I do find myself a little different, these days. I don’t know, a new attitude has swept over me about the people in my life, relatives and friends alike. I did start off my autumn season, with breaking unhealthy ties. There are a few who are still around, but in time, I’ll break those as well. Those who are left are just a little more sensitive than the rest and there’s no need for me to become heartless… even though they’re pretty heartless toward me. I’ll put up with it, for a second more, then I will cut the cord. Though, if they were becoming a drain on my family and other friends, I’d have no trouble cutting them loose NOW! I don’t love those, who don’t care a thing about me, more so than I care about the comfort of my loved ones. When it’s just me dealing with bad people, then I can suffer it a bit longer, before I make my final steps. But when it affects my family or friends, then it’s time for that person to go bye-bye  immediately, with no hesitation! :-p

For now, I’m doing well, and I feel more free these days! My FaceBook list has been drastically cut in half and I have less headaches in my mornings. But there is another change happening with me and it kind of caught me off-guard too. But, I’ll have to start from the beginning…
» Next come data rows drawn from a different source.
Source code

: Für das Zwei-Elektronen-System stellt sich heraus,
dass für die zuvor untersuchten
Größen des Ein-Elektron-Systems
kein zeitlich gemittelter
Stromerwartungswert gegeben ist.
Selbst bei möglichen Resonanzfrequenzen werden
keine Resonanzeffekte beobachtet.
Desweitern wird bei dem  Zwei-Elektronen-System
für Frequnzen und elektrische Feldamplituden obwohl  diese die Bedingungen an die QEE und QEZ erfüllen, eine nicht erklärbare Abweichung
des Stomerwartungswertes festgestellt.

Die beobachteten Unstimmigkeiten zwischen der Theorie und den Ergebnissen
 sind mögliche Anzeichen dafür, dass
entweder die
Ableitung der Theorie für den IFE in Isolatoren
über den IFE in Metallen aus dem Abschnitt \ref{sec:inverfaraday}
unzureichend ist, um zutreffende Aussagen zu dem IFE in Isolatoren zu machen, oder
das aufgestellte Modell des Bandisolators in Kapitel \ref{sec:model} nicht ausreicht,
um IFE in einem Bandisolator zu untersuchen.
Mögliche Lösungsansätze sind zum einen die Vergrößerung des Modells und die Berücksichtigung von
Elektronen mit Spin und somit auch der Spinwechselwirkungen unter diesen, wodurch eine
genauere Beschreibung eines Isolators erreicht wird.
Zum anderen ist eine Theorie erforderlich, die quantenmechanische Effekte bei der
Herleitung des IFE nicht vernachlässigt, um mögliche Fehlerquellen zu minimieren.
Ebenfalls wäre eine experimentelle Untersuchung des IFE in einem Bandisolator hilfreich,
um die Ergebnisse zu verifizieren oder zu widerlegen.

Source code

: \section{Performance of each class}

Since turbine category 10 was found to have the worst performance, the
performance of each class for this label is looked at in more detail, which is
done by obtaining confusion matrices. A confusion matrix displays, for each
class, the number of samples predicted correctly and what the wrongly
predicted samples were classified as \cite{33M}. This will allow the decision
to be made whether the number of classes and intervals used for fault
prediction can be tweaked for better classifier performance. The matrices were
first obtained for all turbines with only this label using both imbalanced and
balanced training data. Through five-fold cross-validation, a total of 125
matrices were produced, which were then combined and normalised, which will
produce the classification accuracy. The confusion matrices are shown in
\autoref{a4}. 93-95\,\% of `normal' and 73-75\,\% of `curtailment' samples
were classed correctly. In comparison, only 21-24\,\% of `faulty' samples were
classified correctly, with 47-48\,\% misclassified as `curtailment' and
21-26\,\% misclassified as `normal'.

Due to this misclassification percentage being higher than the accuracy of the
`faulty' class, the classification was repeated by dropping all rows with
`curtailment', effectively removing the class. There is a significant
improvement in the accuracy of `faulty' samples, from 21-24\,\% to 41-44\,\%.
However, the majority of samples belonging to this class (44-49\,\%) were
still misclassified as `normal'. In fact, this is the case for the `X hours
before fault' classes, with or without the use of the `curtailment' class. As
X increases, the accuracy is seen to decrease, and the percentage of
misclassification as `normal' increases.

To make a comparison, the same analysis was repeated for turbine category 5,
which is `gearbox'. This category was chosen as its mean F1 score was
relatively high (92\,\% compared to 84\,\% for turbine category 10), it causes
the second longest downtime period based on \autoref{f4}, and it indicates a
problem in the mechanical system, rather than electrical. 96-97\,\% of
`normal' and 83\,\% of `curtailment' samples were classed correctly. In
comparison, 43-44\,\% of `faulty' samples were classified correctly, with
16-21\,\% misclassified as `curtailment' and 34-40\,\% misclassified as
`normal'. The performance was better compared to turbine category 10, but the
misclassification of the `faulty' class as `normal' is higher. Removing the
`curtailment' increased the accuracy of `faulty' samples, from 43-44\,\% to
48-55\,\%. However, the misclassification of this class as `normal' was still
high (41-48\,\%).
Ever since the age of six, I was taught that to prove to others you care for them and that you are a worthy friend, you had to buy that person gifts. Now, this is only an reason to my poor behavior, not an excuse. I did choose to continue with this very flawed logic, up until age 28, on my own. It seemed like a very logical idea to me at the time, as I did seem to gain friends and keep them for a very long time, with buying them expensive items or giving them large sums of money. I didn’t realize the quality of people I had drawn around me, they called me “friend”, while all the long taking advantage of my self-esteem issues and generous ways. Not until a couple in Ireland had scammed me out of over three-hundred US dollars, in the matter of ten months, and then told me to “piss off” (go away), when they were done getting what they could. :-(

And that’s when I had to face my issues in therapy, about how I often feel inadequate and “not good enough”, to be someone’s friend on my own merits. On paper, it made sense that I shouldn’t over-compensate for my own perceived short-comings, especially in the way of tossing money at others. That I should feel good about myself and trust that my personality and time spent is enough to make friends and to keep them. But, the truth is… if I haven’t made a wonderful and most loving best friend, I may have went back to my ways of trying to prove to others that I’m a great friend, by opening my pockets to them.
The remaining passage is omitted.